Description
Despite extensive preclinical efforts, effective therapies for brain disorders remain scarce, largely due to the limited predictive power of existing experimental models. While many candidate compounds show robust efficacy in animal models, translation to human patients has been disappointing. This gap underscores the need for scalable, human-relevant platforms capable of recapitulating key aspects of brain circuit organization while remaining compatible with drug discovery pipelines.
Human induced pluripotent stem cells (hiPSCs) have opened new perspectives by providing access to the patient’s own genetic, molecular, and cellular context. However, their relevance in vitro is frequently limited by their use in isolated and artificial culture systems that fail to reproduce tissue-level organization and circuit-level interactions. By integrating hiPSC-derived cells with organ-on-chip technologies, human stem cells can instead be deployed within engineered microenvironments that better recapitulate physiological architecture and function, enabling drug testing in reconstructed patient-specific tissues.

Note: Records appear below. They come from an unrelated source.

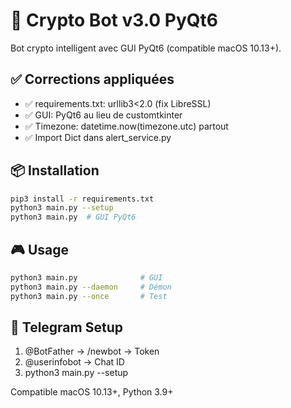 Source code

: # 🚀 Crypto Bot v3.0 PyQt6

Bot crypto intelligent avec GUI PyQt6 (compatible macOS 10.13+).

## ✅ Corrections appliquées

- ✅ requirements.txt: urllib3<2.0 (fix LibreSSL)
- ✅ GUI: PyQt6 au lieu de customtkinter
- ✅ Timezone: datetime.now(timezone.utc) partout
- ✅ Import Dict dans alert_service.py

## 📦 Installation

```bash
pip3 install -r requirements.txt
python3 main.py --setup
python3 main.py  # GUI PyQt6
```

## 🎮 Usage

```bash
python3 main.py              # GUI
python3 main.py --daemon     # Démon
python3 main.py --once       # Test
```

## 🔧 Telegram Setup

1. @BotFather → /newbot → Token
2. @userinfobot → Chat ID
3. python3 main.py --setup

Compatible macOS 10.13+, Python 3.9+
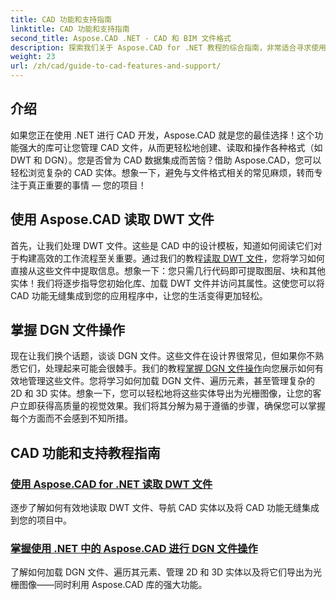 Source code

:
 ```yaml
---
title: CAD 功能和支持指南
linktitle: CAD 功能和支持指南
second_title: Aspose.CAD .NET - CAD 和 BIM 文件格式
description: 探索我们关于 Aspose.CAD for .NET 教程的综合指南，非常适合寻求使用 CAD 功能增强其软件的开发人员。
weight: 23
url: /zh/cad/guide-to-cad-features-and-support/
---
```

## 介绍

如果您正在使用 .NET 进行 CAD 开发，Aspose.CAD 就是您的最佳选择！这个功能强大的库可让您管理 CAD 文件，从而更轻松地创建、读取和操作各种格式（如 DWT 和 DGN）。您是否曾为 CAD 数据集成而苦恼？借助 Aspose.CAD，您可以轻松浏览复杂的 CAD 实体。想象一下，避免与文件格式相关的常见麻烦，转而专注于真正重要的事情 — 您的项目！

## 使用 Aspose.CAD 读取 DWT 文件

首先，让我们处理 DWT 文件。这些是 CAD 中的设计模板，知道如何阅读它们对于构建高效的工作流程至关重要。通过我们的教程[读取 DWT 文件](./read-dwt-files/)，您将学习如何直接从这些文件中提取信息。想象一下：您只需几行代码即可提取图层、块和其他实体！我们将逐步指导您初始化库、加载 DWT 文件并访问其属性。这使您可以将 CAD 功能无缝集成到您的应用程序中，让您的生活变得更加轻松。

## 掌握 DGN 文件操作

现在让我们换个话题，谈谈 DGN 文件。这些文件在设计界很常见，但如果你不熟悉它们，处理起来可能会很棘手。我们的教程[掌握 DGN 文件操作](./mastering-dgn-file-manipulation/)向您展示如何有效地管理这些文件。您将学习如何加载 DGN 文件、遍历元素，甚至管理复杂的 2D 和 3D 实体。想象一下，您可以轻松地将这些实体导出为光栅图像，让您的客户立即获得高质量的视觉效果。我们将其分解为易于遵循的步骤，确保您可以掌握每个方面而不会感到不知所措。

## CAD 功能和支持教程指南
### [使用 Aspose.CAD for .NET 读取 DWT 文件](./read-dwt-files/)
逐步了解如何有效地读取 DWT 文件、导航 CAD 实体以及将 CAD 功能无缝集成到您的项目中。
### [掌握使用 .NET 中的 Aspose.CAD 进行 DGN 文件操作](./mastering-dgn-file-manipulation/)
了解如何加载 DGN 文件、遍历其元素、管理 2D 和 3D 实体以及将它们导出为光栅图像——同时利用 Aspose.CAD 库的强大功能。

Here we introduce brain-on-chip models that recapitulate both healthy and pathological conditions, including Huntington’s disease and neurodevelopmental disorders. These microfluidic platforms rely on compartmentalized architectures that enable controlled neuronal connectivity, long-term culture, and functional interrogation, while remaining compatible with standardized fabrication and scalable experimental workflows. We are now developing "humanized” versions of these platforms by incorporating patient-derived stem cells for these neuropathological conditions.
Using these next-generation human brain-on-chip devices, we evaluate the therapeutic potential of neuroprotective compounds that have already demonstrated promising efficacy in various animal-based models of Huntington's disease. This work thus aims to facilitate and accelerate the transfer of therapeutic candidates toward clinical trials by providing predictive, human-relevant, and engineering-driven preclinical platforms that complement existing animal models.